Learning Lifetimes In Rust Sucks

I don’t like most Lifetime tutorials, therefore this is a tutorial that actually teaches them (at least in my own weird way). But before talking about lifetimes we have to talk about what it means to live in rust.

 

We start with a definition you may be familiar with, or may be hiding from:

$$\text{Life} = \text{Birth} + \text{Death}$$

where $\text{birth}$ = variable declaration/binding.

and $\text{death}$ = memory is automatically dropped/deallocated when it’s at the end of it’s scope. The following death scenarios outline all the variations of variables approaching end of scope, i.e. dying memory

 

Death Scenarios

Death Situation #1: Natural end of scope

{ // start block
    let x = String::from("hello"); // scope of x starts here
} // scope of x ends here; x dropped here

Death Situation #2: The value gets moved into a function’s scope, and dies at the end of such function’s scope

fn take_ownership(s: String) {
    // s is alive in this scope
} // s dies here

let x = String::from("hello");
take_ownership(x); // x dies here (moved into function; moved because only one variable can own a value, from Rust's ownership laws)

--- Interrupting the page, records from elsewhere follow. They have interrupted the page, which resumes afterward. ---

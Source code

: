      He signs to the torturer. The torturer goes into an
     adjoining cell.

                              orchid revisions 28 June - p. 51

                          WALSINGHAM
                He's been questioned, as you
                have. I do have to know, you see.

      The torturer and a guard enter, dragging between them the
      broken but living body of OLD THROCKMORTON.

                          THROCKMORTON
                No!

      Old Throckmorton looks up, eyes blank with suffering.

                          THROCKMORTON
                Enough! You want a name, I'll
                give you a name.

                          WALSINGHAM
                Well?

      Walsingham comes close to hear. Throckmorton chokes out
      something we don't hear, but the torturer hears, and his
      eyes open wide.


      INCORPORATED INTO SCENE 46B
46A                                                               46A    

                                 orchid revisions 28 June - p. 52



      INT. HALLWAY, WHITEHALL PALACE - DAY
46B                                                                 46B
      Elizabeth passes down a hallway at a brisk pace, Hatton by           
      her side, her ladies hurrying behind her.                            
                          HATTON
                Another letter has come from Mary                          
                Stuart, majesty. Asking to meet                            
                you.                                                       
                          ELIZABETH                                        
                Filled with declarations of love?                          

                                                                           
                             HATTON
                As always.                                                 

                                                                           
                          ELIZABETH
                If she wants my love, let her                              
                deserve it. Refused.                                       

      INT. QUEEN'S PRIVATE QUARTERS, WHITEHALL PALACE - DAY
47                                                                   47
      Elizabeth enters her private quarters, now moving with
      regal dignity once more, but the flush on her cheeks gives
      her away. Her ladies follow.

Death Situation #3: reassignment (move of one variable to another; ownership transfer)

let mut x = String::from("jozef");
x = String::from("lumaj"); // old String value of x (i.e. String:"jozef") dropped here
Tangent: Move Types vs Copy Types

Marker Traits:

Clone Types:

Copy Types:

pub trait Copy: Clone { //needs to implement the Clone trait
	// Empty, that's it, because it's a marker trait
}

Move Types

let y: i32 = 10 //integers are by default Copy
let x = y //value is copied here, therefore y is still alive in this scope

let z = String::from("z")
let x = z //value is moved here, z is dropped since it does not have ownership of this value anymore (not a valid pointer anymore)

 

Tangent$^2$: Does Stack vs Heap Matter?

Associating Stack data with Copy types and Heap data with Move types is a good mental model, though it doesnt give exatly the true reason why this correlation exists:

Here are some typical values, showing the correlation (but not causation) between Stack/Copy and Heap/Move types:

CopyMove
Stack-Allocatedi32, bool, (i32, f64), &T, pointers to heap-allocated data[String; 2], closure capturing String
Heap-AllocatedN/A since needs Drop-implemented logicString, Vec<T>, Box<T>

 

Death Situation #4: call drop() manually

let x = String::from("hello");
drop(x); // x dropped immediately

core::mem::drop

Tangent: The Drop trait (core::ops::Drop)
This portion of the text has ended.